Action item >>
Only the lines of the data holding the string "that" need to be returned.

*** Begin section ***

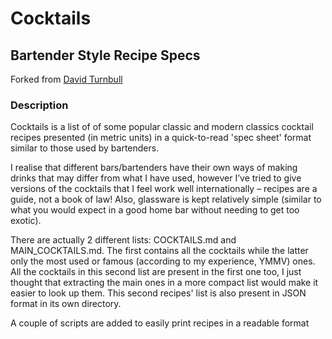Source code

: # Cocktails

## Bartender Style Recipe Specs

Forked from [David Turnbull](http://dturnbull.org)

### Description

Cocktails is a list of of some popular classic and modern classics cocktail recipes presented (in metric units) in a quick-to-read 'spec sheet' format similar to those used by bartenders.

I realise that different bars/bartenders have their own ways of making drinks that may differ from what I have used, however I’ve tried to give versions of the cocktails that I feel work well internationally  – recipes are a guide, not a book of law! Also, glassware is kept relatively simple (similar to what you would expect in a good home bar without needing to get too exotic).

There are actually 2 different lists: COCKTAILS.md and MAIN\_COCKTAILS.md. The first contains all the cocktails while the latter only the most used or famous (according to my experience, YMMV) ones. All the cocktails in this second list are present in the first one too, I just thought that extracting the main ones in a more compact list would make it easier to look up them. This second recipes' list is also present in JSON format in its own directory.

A couple of scripts are added to easily print recipes in a readable format
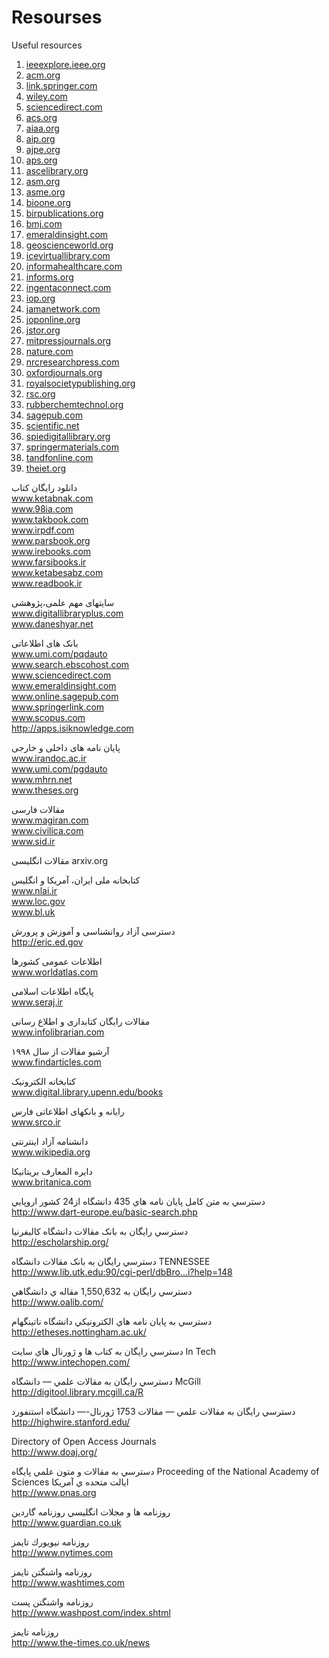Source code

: # Resourses
Useful resources

1. [ieeexplore.ieee.org](url)
2. [acm.org](url)
3. [link.springer.com](url)
4. [wiley.com](url)
5. [sciencedirect.com](url)
6. [acs.org](url)
7. [aiaa.org](url)
8. [aip.org](url)
9. [ajpe.org](url)
10. [aps.org](url)
11. [ascelibrary.org](url)
12. [asm.org](url)
13. [asme.org](url)
14. [bioone.org](url)
15. [birpublications.org](url)
16. [bmj.com](url)
18. [emeraldinsight.com](url)
19. [geoscienceworld.org](url)
20. [icevirtuallibrary.com](url)
21. [informahealthcare.com](url)
22. [informs.org](url)
23. [ingentaconnect.com](url)
24. [iop.org](url)
25. [jamanetwork.com](url)
26. [joponline.org](url)
27. [jstor.org](url)
28. [mitpressjournals.org](url)
29. [nature.com](url)
30. [nrcresearchpress.com](url)
31. [oxfordjournals.org](url)
32. [royalsocietypublishing.org](url)
33. [rsc.org](url)
34. [rubberchemtechnol.org](url)
35. [sagepub.com](url)
36. [scientific.net](url)
37. [spiedigitallibrary.org](url)
38. [springermaterials.com](url)
39. [tandfonline.com](url)
40. [theiet.org](url)

دانلود رایگان کتاب
<br>www.ketabnak.com<br>
www.98ia.com<br>
www.takbook.com<br>
www.irpdf.com<br>
www.parsbook.org<br>
www.irebooks.com<br>
www.farsibooks.ir<br>
www.ketabesabz.com<br>
www.readbook.ir

سایتهای مهم علمی،پژوهشی
<br>www.digitallibraryplus.com<br>
www.daneshyar.net

بانک های اطلاعاتی
<br>www.umi.com/pqdauto<br>
www.search.ebscohost.com<br>
www.sciencedirect.com<br>
www.emeraldinsight.com<br>
www.online.sagepub.com<br>
www.springerlink.com<br>
www.scopus.com<br>
http://apps.isiknowledge.com

پایان نامه های داخلی و خارجی
<br>www.irandoc.ac.ir<br>
www.umi.com/pgdauto<br>
www.mhrn.net<br>
www.theses.org

مقالات فارسی
<br>www.magiran.com<br>
www.civilica.com<br>
www.sid.ir

مقالات انگلیسی
arxiv.org

کتابخانه ملی ایران، آمریکا و انگلیس
<br>www.nlai.ir<br>
www.loc.gov<br>
www.bl.uk

دسترسی آزاد روانشناسی و آموزش و پرورش
<br>http://eric.ed.gov

اطلاعات عمومی کشورها
<br>www.worldatlas.com

پایگاه اطلاعات اسلامی
<br>www.seraj.ir

مقالات رایگان کتابداری و اطلاع رسانی
<br>www.infolibrarian.com

آرشیو مقالات از سال ۱۹۹۸
<br>www.findarticles.com

کتابخانه الکترونیک
<br>www.digital.library.upenn.edu/books

رایانه و بانکهای اطلاعاتی فارس
<br>www.srco.ir

دانشنامه آزاد اینترنتی
<br>www.wikipedia.org

دایره المعارف بریتانیکا
<br>www.britanica.com

دسترسي به متن
کامل پايان نامه هاي 435 دانشگاه
از24 کشور اروپايي
<br>http://www.dart-europe.eu/basic-search.php

دسترسي رايگان به بانک مقالات
دانشگاه کاليفرنيا
<br>http://escholarship.org/

دسترسي رايگان به بانک مقالات
دانشگاه TENNESSEE
<br>http://www.lib.utk.edu:90/cgi-perl/dbBro...i?help=148

دسترسي رايگان به 1,550,632 مقاله ي
دانشگاهي
<br>http://www.oalib.com/

دسترسي به پايان نامه هاي
الکترونيکي دانشگاه ناتينگهام
<br>http://etheses.nottingham.ac.uk/

دسترسي رايگان به کتاب ها و ژورنال
هاي سايت In Tech
<br>http://www.intechopen.com/

دسترسي رايگان به مقالات علمي —
دانشگاه McGill
<br>http://digitool.library.mcgill.ca/R

دسترسي رايگان به مقالات علمي —
مقالات 1753 ژورنال-— دانشگاه
استنفورد
<br>http://highwire.stanford.edu/

Directory of Open Access Journals
<br>http://www.doaj.org/

دسترسي به مقالات و متون علمي
پايگاه Proceeding of the National Academy
of Sciences 
ايالت متحده ي آمريکا
<br>http://www.pnas.org

روزنامه ها و مجلات انگليسي
روزنامه گاردين
<br>http://www.guardian.co.uk

روزنامه نيويورك تايمز
<br>http://www.nytimes.com

روزنامه واشنگتن تايمز
<br>http://www.washtimes.com

روزنامه واشنگتن پست
<br>http://www.washpost.com/index.shtml

روزنامه تايمز
<br>http://www.the-times.co.uk/news
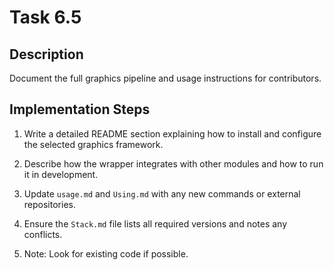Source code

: # Task 6.5

## Description
Document the full graphics pipeline and usage instructions for contributors.

## Implementation Steps
1. Write a detailed README section explaining how to install and configure the selected graphics framework.

2. Describe how the wrapper integrates with other modules and how to run it in development.

3. Update `usage.md` and `Using.md` with any new commands or external repositories.

4. Ensure the `Stack.md` file lists all required versions and notes any conflicts.

5. Note: Look for existing code if possible.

*** End section ***

Answer area >>
I realise that different bars/bartenders have their own ways of making drinks that may differ from what I have used, however I’ve tried to give versions of the cocktails that I feel work well internationally  – recipes are a guide, not a book of law! Also, glassware is kept relatively simple (similar to what you would expect in a good home bar without needing to get too exotic).
There are actually 2 different lists: COCKTAILS.md and MAIN\_COCKTAILS.md. The first contains all the cocktails while the latter only the most used or famous (according to my experience, YMMV) ones. All the cocktails in this second list are present in the first one too, I just thought that extracting the main ones in a more compact list would make it easier to look up them. This second recipes' list is also present in JSON format in its own directory.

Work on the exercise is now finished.